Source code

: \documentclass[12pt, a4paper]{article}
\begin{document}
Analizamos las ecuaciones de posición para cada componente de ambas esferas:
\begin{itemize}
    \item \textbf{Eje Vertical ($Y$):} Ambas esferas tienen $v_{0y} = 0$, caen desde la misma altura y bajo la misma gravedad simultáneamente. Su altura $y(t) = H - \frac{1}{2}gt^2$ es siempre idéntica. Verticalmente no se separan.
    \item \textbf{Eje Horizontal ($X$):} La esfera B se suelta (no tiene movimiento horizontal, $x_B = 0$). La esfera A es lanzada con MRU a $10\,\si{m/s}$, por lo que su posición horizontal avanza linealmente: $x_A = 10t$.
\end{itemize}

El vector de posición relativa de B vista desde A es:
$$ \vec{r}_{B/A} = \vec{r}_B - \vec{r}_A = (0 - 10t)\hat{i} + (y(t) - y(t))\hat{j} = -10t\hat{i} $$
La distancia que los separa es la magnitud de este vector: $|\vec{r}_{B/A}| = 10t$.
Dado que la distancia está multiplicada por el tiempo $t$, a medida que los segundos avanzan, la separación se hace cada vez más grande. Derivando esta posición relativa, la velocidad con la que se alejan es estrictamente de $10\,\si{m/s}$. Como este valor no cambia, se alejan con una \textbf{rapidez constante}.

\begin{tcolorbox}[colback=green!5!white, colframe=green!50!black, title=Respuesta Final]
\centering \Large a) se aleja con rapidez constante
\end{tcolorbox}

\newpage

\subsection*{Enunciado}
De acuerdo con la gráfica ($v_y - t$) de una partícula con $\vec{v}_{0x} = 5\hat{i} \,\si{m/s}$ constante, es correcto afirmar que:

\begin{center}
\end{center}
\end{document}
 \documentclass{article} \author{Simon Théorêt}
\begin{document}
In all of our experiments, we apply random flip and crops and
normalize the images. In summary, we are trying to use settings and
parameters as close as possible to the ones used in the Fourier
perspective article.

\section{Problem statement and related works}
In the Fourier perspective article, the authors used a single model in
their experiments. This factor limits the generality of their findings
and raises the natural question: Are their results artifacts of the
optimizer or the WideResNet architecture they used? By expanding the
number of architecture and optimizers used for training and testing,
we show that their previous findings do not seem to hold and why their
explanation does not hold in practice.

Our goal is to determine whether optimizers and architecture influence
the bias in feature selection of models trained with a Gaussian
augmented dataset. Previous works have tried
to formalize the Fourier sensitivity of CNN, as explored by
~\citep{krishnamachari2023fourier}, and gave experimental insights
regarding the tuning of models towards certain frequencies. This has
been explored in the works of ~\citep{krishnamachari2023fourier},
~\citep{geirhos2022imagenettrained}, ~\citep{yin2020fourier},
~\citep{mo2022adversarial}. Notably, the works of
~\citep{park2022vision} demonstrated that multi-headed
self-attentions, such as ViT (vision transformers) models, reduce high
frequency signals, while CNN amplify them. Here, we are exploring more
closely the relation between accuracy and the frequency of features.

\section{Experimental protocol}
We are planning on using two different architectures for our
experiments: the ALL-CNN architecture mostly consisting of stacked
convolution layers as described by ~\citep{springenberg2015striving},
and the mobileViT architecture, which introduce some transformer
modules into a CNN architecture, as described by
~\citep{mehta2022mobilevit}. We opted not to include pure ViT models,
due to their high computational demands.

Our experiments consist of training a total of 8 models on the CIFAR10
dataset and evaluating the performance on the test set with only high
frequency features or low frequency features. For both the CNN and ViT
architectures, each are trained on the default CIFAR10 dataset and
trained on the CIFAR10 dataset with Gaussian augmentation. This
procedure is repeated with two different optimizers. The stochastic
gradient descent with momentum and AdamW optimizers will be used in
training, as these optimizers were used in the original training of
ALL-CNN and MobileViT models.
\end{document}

__________

_Exercise_
Report the number of lines in the listing that include the string "frequency"; give nothing but the number.

_Written answer_
3